Exercise prompt:
Your answer must be every line of the data below that holds the string "adatok", copied exactly.

Dataset items:
+++

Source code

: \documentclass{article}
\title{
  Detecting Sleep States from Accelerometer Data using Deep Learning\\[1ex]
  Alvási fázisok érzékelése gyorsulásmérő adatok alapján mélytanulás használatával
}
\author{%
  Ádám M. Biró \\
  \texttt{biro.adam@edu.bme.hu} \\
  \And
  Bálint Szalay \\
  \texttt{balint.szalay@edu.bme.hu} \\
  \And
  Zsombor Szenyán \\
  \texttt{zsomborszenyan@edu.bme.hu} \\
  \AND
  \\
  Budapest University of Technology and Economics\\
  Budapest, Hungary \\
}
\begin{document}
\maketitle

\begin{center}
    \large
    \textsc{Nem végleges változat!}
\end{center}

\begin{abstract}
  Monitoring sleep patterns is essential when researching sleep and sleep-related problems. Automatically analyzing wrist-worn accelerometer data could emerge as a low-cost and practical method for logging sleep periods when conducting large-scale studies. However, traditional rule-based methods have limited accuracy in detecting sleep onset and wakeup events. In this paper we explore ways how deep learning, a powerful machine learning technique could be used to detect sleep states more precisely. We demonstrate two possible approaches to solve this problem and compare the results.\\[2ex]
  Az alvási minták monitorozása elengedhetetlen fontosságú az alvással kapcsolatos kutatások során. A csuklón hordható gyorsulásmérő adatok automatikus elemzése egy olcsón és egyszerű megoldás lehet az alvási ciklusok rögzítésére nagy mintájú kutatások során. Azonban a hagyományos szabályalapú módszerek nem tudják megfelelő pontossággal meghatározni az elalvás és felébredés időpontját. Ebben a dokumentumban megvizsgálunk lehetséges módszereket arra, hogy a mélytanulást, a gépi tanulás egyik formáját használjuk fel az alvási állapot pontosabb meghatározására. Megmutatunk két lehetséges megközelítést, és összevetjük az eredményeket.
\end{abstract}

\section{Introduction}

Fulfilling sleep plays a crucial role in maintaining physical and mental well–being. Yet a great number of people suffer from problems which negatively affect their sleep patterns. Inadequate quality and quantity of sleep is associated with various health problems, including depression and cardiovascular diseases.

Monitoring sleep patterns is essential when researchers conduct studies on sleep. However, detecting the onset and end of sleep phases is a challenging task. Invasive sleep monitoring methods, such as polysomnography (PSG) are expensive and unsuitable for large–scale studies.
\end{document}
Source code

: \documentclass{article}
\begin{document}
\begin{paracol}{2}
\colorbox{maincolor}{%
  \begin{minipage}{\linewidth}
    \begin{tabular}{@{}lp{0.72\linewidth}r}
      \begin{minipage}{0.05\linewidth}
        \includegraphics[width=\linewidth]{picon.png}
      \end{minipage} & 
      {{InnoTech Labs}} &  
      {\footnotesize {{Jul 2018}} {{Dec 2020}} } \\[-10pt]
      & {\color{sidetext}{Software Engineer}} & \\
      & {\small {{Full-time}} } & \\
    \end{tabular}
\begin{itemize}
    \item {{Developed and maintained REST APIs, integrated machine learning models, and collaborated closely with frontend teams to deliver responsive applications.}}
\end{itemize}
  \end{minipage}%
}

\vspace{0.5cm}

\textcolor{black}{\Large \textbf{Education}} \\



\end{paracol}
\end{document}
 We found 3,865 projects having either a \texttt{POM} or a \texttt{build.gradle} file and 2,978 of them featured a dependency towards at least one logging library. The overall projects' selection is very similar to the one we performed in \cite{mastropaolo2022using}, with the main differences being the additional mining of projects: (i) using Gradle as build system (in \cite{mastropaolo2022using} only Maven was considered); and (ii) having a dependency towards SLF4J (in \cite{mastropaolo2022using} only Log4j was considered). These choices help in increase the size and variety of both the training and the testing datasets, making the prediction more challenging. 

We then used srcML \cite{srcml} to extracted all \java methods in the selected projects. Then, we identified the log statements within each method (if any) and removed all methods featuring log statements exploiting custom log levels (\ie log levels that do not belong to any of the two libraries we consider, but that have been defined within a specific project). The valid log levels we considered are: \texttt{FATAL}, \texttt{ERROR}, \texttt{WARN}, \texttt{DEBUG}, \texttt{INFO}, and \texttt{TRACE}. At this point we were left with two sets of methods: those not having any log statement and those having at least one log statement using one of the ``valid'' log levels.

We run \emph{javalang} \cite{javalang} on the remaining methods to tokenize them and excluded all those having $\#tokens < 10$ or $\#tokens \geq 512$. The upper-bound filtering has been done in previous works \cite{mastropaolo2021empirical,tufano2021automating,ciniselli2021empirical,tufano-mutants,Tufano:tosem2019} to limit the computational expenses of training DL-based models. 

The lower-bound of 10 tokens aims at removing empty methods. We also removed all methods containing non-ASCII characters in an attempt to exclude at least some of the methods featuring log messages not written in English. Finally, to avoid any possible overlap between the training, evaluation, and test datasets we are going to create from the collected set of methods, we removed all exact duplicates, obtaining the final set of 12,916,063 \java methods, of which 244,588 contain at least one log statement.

+++

Written solution:
  Alvási fázisok érzékelése gyorsulásmérő adatok alapján mélytanulás használatával
  Az alvási minták monitorozása elengedhetetlen fontosságú az alvással kapcsolatos kutatások során. A csuklón hordható gyorsulásmérő adatok automatikus elemzése egy olcsón és egyszerű megoldás lehet az alvási ciklusok rögzítésére nagy mintájú kutatások során. Azonban a hagyományos szabályalapú módszerek nem tudják megfelelő pontossággal meghatározni az elalvás és felébredés időpontját. Ebben a dokumentumban megvizsgálunk lehetséges módszereket arra, hogy a mélytanulást, a gépi tanulás egyik formáját használjuk fel az alvási állapot pontosabb meghatározására. Megmutatunk két lehetséges megközelítést, és összevetjük az eredményeket.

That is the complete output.